Secondly, Cap-And-Trade. In his analysis of cap-and-trade he fails to account for increased emissions over the next coming years if the policy were not enacted. That fact completing invalidates his analysis How he managed to miss that is appalling, particularly as an economist who should always be looking at growth (especially Feldstein who's primary economic work is in macro growth!). Also, most of the so-called cost increases wouldn't really happen for years to come, a time when $1,600 nominal increase wouldn't have a huge impact. Again, an economist like Feldstein knows it's the real impact that matters - not the nominal impact. I can only assume he's intentionally misleading the public.
It's really a shame to see, Feldstein, a brilliant economist, trade in all his sharp economic insight - in exchange for half-truths and political dishonestly.

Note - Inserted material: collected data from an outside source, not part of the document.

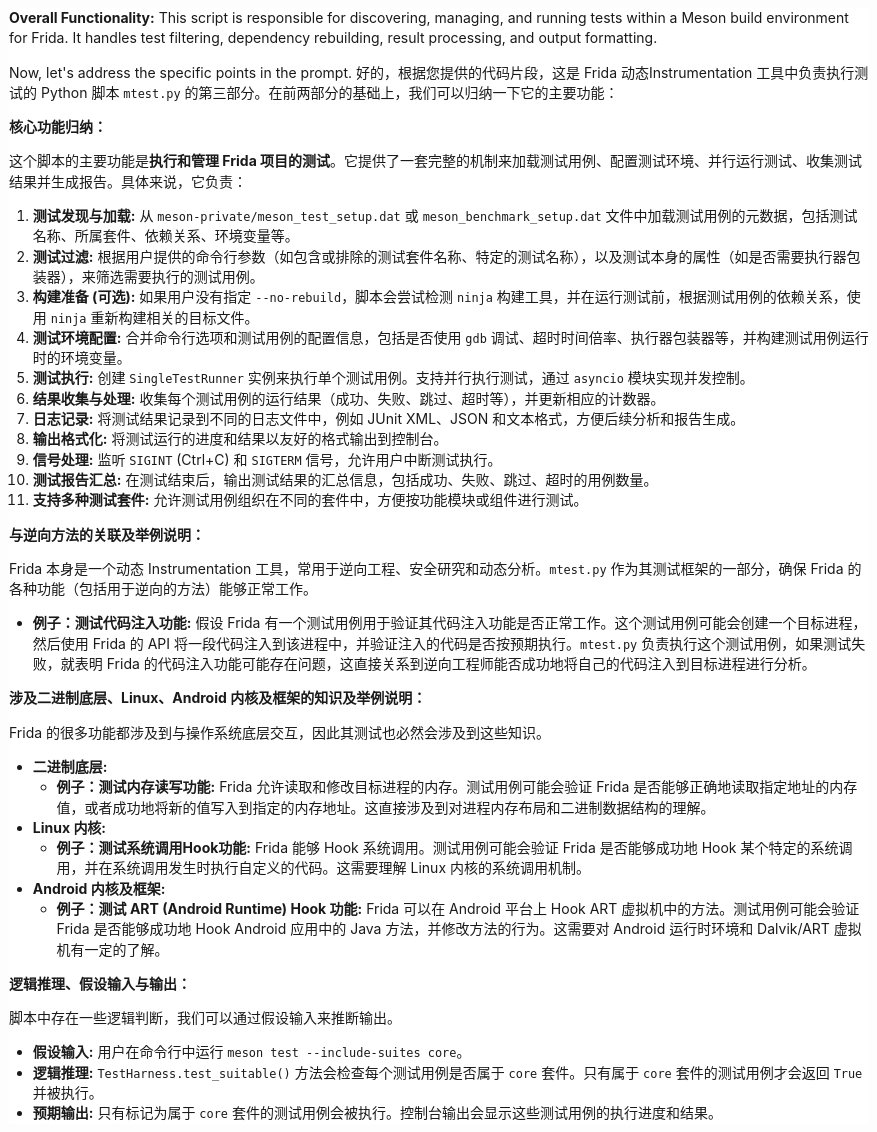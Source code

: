 **Overall Functionality:** This script is responsible for discovering, managing, and running tests within a Meson build environment for Frida. It handles test filtering, dependency rebuilding, result processing, and output formatting.

Now, let's address the specific points in the prompt.
好的，根据您提供的代码片段，这是 Frida 动态Instrumentation 工具中负责执行测试的 Python 脚本 `mtest.py` 的第三部分。在前两部分的基础上，我们可以归纳一下它的主要功能：

**核心功能归纳：**

这个脚本的主要功能是**执行和管理 Frida 项目的测试**。它提供了一套完整的机制来加载测试用例、配置测试环境、并行运行测试、收集测试结果并生成报告。具体来说，它负责：

1. **测试发现与加载:**  从 `meson-private/meson_test_setup.dat` 或 `meson_benchmark_setup.dat` 文件中加载测试用例的元数据，包括测试名称、所属套件、依赖关系、环境变量等。
2. **测试过滤:**  根据用户提供的命令行参数（如包含或排除的测试套件名称、特定的测试名称），以及测试本身的属性（如是否需要执行器包装器），来筛选需要执行的测试用例。
3. **构建准备 (可选):**  如果用户没有指定 `--no-rebuild`，脚本会尝试检测 `ninja` 构建工具，并在运行测试前，根据测试用例的依赖关系，使用 `ninja` 重新构建相关的目标文件。
4. **测试环境配置:**  合并命令行选项和测试用例的配置信息，包括是否使用 `gdb` 调试、超时时间倍率、执行器包装器等，并构建测试用例运行时的环境变量。
5. **测试执行:**  创建 `SingleTestRunner` 实例来执行单个测试用例。支持并行执行测试，通过 `asyncio` 模块实现并发控制。
6. **结果收集与处理:**  收集每个测试用例的运行结果（成功、失败、跳过、超时等），并更新相应的计数器。
7. **日志记录:**  将测试结果记录到不同的日志文件中，例如 JUnit XML、JSON 和文本格式，方便后续分析和报告生成。
8. **输出格式化:**  将测试运行的进度和结果以友好的格式输出到控制台。
9. **信号处理:**  监听 `SIGINT` (Ctrl+C) 和 `SIGTERM` 信号，允许用户中断测试执行。
10. **测试报告汇总:**  在测试结束后，输出测试结果的汇总信息，包括成功、失败、跳过、超时的用例数量。
11. **支持多种测试套件:** 允许测试用例组织在不同的套件中，方便按功能模块或组件进行测试。

**与逆向方法的关联及举例说明：**

Frida 本身是一个动态 Instrumentation 工具，常用于逆向工程、安全研究和动态分析。`mtest.py` 作为其测试框架的一部分，确保 Frida 的各种功能（包括用于逆向的方法）能够正常工作。

* **例子：测试代码注入功能:** 假设 Frida 有一个测试用例用于验证其代码注入功能是否正常工作。这个测试用例可能会创建一个目标进程，然后使用 Frida 的 API 将一段代码注入到该进程中，并验证注入的代码是否按预期执行。`mtest.py` 负责执行这个测试用例，如果测试失败，就表明 Frida 的代码注入功能可能存在问题，这直接关系到逆向工程师能否成功地将自己的代码注入到目标进程进行分析。

**涉及二进制底层、Linux、Android 内核及框架的知识及举例说明：**

Frida 的很多功能都涉及到与操作系统底层交互，因此其测试也必然会涉及到这些知识。

* **二进制底层:**
    * **例子：测试内存读写功能:** Frida 允许读取和修改目标进程的内存。测试用例可能会验证 Frida 是否能够正确地读取指定地址的内存值，或者成功地将新的值写入到指定的内存地址。这直接涉及到对进程内存布局和二进制数据结构的理解。
* **Linux 内核:**
    * **例子：测试系统调用Hook功能:** Frida 能够 Hook 系统调用。测试用例可能会验证 Frida 是否能够成功地 Hook 某个特定的系统调用，并在系统调用发生时执行自定义的代码。这需要理解 Linux 内核的系统调用机制。
* **Android 内核及框架:**
    * **例子：测试 ART (Android Runtime) Hook 功能:** Frida 可以在 Android 平台上 Hook ART 虚拟机中的方法。测试用例可能会验证 Frida 是否能够成功地 Hook Android 应用中的 Java 方法，并修改方法的行为。这需要对 Android 运行时环境和 Dalvik/ART 虚拟机有一定的了解。

**逻辑推理、假设输入与输出：**

脚本中存在一些逻辑判断，我们可以通过假设输入来推断输出。

* **假设输入:** 用户在命令行中运行 `meson test --include-suites core`。
* **逻辑推理:** `TestHarness.test_suitable()` 方法会检查每个测试用例是否属于 `core` 套件。只有属于 `core` 套件的测试用例才会返回 `True` 并被执行。
* **预期输出:**  只有标记为属于 `core` 套件的测试用例会被执行。控制台输出会显示这些测试用例的执行进度和结果。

No doubt, he's a conservative leaning economist - but he doesn't (at least I hope) believe what he is saying. He should be ashamed of himself, he has taken his status as an influential economist to give him a voice of authority and then just, what I would say, lie to people who don't know better. His own comments in the public contradict his academic work. Be it on taxation or a variety of macro growth policies - maybe someone should ask him which one he really believes, his academic work or his press work.
As a side note, who is the ignorant fool who wrote this article. No serious economist blames taxation and protectionism for the Great Depression (as he outlined in one of his links). Even conservative economists realize that monetary policy and industrial cartels driving down labor supply were responsible for hurting and lengthening the depression. I personally buy into a mix of compounding factors illustrated by Keynes and Friedman. His ignorant views basically invalidates his economic opinions on, well, everything - since he doesn't understand basic economics.
These guys are flat-earthers trying to keep big business from being accountable for killing everyone and destroying the earth.
For comparison, they attacked Starbucks for switching from mutant cow milk to non-mutant cow milk. Whatever is true about cow milk, it is none of their business how Starbucks makes it success or not.
They also would like us all to think there are no problems in the environment , pesitices are tasty, and that cigarettes are healthy for us.